4. 個人情報保護に関する法令の確認 (Check privacy laws and legislations)

 あなたが発見したものの有効性を毀損するようなことがないように。従業員の不正の検査を始める前に、その地区、地方、国の個人情報保護法制を検討しなさい。法令の適用は、通常、業務が行われた場所を基準とする。例えば、あなたの会社の本店がトロントにあったとしても、ドイツ支店での従業員の行為が検査の対象である場合には、カナダの個人情報保護法は必ずしも適用されない。ドイツの連邦情報保護法 (Bundesdatenschutzgesetz, BDSG) が、職場のシステムに含まれる従業員のデータを会社がどのように扱えるのかにつき、厳格なガイドラインを示すことになる。

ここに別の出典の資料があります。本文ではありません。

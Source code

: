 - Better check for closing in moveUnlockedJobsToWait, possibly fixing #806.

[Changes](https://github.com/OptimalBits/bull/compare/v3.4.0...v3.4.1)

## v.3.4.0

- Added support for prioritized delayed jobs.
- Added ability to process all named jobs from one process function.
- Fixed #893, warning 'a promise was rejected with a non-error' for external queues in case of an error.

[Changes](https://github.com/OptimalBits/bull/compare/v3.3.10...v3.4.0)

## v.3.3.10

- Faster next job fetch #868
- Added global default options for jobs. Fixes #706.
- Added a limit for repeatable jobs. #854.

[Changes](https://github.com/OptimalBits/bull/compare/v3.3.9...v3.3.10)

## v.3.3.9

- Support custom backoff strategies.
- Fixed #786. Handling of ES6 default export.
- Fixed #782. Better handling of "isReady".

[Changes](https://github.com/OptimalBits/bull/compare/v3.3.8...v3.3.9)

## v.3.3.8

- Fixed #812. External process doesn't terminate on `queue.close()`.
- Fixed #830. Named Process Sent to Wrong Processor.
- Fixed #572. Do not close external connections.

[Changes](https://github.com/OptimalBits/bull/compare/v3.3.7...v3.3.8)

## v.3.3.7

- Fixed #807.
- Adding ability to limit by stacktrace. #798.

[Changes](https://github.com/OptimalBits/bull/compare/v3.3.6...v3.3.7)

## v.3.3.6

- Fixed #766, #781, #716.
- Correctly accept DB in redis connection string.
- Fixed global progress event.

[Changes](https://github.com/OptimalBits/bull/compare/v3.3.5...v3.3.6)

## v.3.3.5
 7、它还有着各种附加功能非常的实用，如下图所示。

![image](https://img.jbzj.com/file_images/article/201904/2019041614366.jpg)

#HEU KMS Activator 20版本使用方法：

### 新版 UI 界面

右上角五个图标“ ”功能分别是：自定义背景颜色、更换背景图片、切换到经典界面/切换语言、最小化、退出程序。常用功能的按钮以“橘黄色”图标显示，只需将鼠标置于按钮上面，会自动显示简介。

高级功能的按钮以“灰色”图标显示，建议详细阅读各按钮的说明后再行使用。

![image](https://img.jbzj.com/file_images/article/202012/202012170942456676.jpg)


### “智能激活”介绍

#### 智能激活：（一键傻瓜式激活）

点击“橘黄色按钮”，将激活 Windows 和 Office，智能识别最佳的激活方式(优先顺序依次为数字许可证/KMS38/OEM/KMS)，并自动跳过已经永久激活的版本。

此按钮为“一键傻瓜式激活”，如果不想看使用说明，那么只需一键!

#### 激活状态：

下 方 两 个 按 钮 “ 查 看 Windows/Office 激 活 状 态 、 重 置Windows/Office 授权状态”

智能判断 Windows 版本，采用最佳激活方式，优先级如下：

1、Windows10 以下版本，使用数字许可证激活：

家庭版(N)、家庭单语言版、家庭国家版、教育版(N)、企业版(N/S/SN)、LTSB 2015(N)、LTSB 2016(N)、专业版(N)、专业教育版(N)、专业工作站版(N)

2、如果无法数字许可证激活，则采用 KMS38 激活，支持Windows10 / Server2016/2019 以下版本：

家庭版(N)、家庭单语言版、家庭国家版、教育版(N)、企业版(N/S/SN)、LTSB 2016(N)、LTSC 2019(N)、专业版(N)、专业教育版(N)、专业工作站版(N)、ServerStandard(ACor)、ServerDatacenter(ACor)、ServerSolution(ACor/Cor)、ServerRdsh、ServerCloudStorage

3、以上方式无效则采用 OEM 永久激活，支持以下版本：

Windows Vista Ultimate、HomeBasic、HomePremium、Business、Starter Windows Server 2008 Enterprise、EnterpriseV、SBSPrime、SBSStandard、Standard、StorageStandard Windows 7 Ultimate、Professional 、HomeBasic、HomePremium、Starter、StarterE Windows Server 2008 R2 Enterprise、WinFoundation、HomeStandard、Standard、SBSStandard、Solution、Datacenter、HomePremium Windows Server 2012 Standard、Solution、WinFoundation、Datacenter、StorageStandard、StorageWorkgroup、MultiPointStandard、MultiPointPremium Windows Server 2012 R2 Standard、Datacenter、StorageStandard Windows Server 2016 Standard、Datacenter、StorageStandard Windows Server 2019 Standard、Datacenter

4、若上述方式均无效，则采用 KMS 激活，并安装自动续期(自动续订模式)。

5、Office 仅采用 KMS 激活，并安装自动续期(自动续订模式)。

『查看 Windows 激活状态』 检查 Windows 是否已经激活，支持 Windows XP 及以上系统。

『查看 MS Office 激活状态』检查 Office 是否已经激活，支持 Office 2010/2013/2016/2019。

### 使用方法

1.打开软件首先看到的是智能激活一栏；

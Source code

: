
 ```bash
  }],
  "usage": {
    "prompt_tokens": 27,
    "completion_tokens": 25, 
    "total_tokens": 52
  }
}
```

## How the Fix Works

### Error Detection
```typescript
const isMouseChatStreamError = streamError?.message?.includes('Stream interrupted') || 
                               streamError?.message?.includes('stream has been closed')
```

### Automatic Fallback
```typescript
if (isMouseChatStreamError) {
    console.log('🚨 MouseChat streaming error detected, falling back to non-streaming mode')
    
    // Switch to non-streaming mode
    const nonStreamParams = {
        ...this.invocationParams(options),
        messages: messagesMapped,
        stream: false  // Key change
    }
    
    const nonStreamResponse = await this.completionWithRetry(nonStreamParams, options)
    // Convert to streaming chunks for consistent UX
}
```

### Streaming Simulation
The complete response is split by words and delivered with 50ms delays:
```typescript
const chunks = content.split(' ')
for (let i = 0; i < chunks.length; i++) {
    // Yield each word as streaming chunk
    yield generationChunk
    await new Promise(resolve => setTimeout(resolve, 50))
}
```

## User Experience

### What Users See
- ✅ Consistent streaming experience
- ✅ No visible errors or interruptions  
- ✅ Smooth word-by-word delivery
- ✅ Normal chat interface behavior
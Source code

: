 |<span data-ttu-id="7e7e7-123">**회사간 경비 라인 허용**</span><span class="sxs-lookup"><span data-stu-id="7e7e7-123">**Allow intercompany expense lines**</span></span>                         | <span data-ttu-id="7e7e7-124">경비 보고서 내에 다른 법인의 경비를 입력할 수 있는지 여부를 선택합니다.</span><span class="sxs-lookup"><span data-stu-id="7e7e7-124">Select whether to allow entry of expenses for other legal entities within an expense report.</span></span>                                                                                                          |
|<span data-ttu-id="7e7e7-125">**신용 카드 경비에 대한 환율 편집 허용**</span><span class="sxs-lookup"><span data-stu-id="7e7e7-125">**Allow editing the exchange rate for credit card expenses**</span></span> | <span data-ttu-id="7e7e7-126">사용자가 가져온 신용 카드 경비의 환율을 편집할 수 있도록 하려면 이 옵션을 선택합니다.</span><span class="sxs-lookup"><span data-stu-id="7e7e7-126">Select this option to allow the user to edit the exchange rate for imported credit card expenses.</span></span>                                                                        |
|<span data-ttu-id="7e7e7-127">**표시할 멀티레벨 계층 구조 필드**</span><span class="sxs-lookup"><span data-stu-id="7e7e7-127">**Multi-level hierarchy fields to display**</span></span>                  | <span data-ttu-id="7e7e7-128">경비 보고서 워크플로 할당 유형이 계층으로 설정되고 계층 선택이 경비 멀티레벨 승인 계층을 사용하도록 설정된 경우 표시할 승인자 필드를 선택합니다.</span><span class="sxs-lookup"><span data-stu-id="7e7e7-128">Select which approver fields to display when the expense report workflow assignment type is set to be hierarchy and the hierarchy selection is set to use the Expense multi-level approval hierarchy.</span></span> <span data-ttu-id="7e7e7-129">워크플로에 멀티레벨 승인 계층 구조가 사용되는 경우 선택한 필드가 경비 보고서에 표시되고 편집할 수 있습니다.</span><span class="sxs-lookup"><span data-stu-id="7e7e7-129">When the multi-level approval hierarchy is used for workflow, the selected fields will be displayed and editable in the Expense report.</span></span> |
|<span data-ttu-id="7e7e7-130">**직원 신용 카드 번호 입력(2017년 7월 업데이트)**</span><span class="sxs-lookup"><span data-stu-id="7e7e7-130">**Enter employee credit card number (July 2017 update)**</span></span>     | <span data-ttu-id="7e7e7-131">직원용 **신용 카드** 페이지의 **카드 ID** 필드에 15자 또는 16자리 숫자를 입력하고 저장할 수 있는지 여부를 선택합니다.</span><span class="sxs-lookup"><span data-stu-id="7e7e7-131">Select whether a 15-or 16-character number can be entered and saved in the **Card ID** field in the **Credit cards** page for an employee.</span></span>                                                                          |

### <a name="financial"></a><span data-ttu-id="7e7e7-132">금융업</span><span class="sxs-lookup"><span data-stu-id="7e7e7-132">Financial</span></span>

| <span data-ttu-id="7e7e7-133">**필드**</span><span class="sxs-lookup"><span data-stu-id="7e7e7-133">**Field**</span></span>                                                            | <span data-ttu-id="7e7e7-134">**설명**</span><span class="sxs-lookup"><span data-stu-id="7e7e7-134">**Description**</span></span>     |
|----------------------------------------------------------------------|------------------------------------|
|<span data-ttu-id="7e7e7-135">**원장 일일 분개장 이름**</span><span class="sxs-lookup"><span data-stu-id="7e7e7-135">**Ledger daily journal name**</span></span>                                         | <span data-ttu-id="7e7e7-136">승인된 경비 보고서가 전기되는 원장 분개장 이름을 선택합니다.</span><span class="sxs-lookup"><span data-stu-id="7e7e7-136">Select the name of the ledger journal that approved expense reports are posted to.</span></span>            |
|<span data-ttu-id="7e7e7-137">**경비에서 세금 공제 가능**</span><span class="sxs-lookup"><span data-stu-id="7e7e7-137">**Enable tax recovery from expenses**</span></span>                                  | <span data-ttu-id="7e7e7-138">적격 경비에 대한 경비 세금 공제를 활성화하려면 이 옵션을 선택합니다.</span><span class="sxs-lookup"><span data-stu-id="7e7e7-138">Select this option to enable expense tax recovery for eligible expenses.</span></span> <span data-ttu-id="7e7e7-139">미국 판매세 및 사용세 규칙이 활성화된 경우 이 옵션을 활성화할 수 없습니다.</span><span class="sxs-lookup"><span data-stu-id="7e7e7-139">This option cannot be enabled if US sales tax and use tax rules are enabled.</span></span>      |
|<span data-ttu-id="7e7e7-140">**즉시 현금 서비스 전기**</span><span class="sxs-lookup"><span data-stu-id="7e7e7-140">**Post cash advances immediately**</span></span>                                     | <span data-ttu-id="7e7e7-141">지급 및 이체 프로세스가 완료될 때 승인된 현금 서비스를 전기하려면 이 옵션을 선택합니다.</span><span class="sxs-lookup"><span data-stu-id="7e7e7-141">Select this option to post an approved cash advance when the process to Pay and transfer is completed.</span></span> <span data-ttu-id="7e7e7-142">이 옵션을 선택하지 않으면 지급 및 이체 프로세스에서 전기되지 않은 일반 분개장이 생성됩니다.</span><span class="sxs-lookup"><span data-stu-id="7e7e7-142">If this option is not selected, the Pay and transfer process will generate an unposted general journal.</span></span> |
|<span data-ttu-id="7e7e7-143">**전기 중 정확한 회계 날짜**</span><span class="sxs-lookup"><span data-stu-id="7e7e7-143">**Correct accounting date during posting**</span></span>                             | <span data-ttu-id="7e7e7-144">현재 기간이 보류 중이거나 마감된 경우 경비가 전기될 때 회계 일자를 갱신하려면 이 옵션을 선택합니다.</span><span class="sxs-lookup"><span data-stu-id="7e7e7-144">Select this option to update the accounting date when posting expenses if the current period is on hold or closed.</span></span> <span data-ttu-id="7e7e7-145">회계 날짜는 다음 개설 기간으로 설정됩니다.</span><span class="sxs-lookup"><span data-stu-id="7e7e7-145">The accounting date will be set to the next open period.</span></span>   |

5. 検査範囲の特定 (Focus the scope of the investigation)

 顧客は、多くの場合、我々検査人に「関連するものすべて」を発見するように求めるが、事実関係を知る前にそうした要請を受諾することはできない。例えば、もし、ある従業員が組織を離脱しようとしており、厳秘の知的財産を盗取したに違いないと組織が確信しているとすれば、彼が何をどうやって行なったかを明らかにするために必要なデジタル・フォレンジック手法やツールをきちんと準備することができる。
 ネットワークやシステムのログで概括的な行動が読み取れる。一方、従業員が使ったシステムやデバイスの詳細なフォレンジック検査によって彼らの行為の一つ一つが分かる。すばらしい知らせでしょう。立ち向かうべき課題をよく見極めなさい。もし、当該従業員が行ったすべてのことを検査するとしたら、何週間も何カ月も費やさなければならないかもしれない。また、もともとの依頼とは全く関係のない道筋に辿り着いてしまう恐れもある。
 あなたの行う不正検査のすべてについて論理的根拠を持ち、求めるべき証拠を明確に認識しなさい。例えば、知的財産の盗取のケースでは、従業員が持ち去った疑いのあるデータのリスト、及び、それらを盗取した時期を知りたいと考えるだろう。そうしたデータが莫大な量で、データベース、スプレッドシート、電子メールファイルなど一律の形式に収まっているとすれば、当該データに含まれる共通の言葉、句、言葉づかいが何なのか、そして、それらが使われている時間的範囲を知ることができる。
 これらすべてを弁えていれば、検査をスピードアップさせ、法律顧問にあなたがやろうとしていることが魔女狩り(訴訟手続における被告による防御によく用いられる抗弁である)でないことを納得させ、そして、あなたはより効率的に真実を発見することができる。組織があなたに要求する範囲が広すぎると思うのであれば、なぜ目的を絞り込む必要があるのかを説明して、経営陣の協力を求めなさい。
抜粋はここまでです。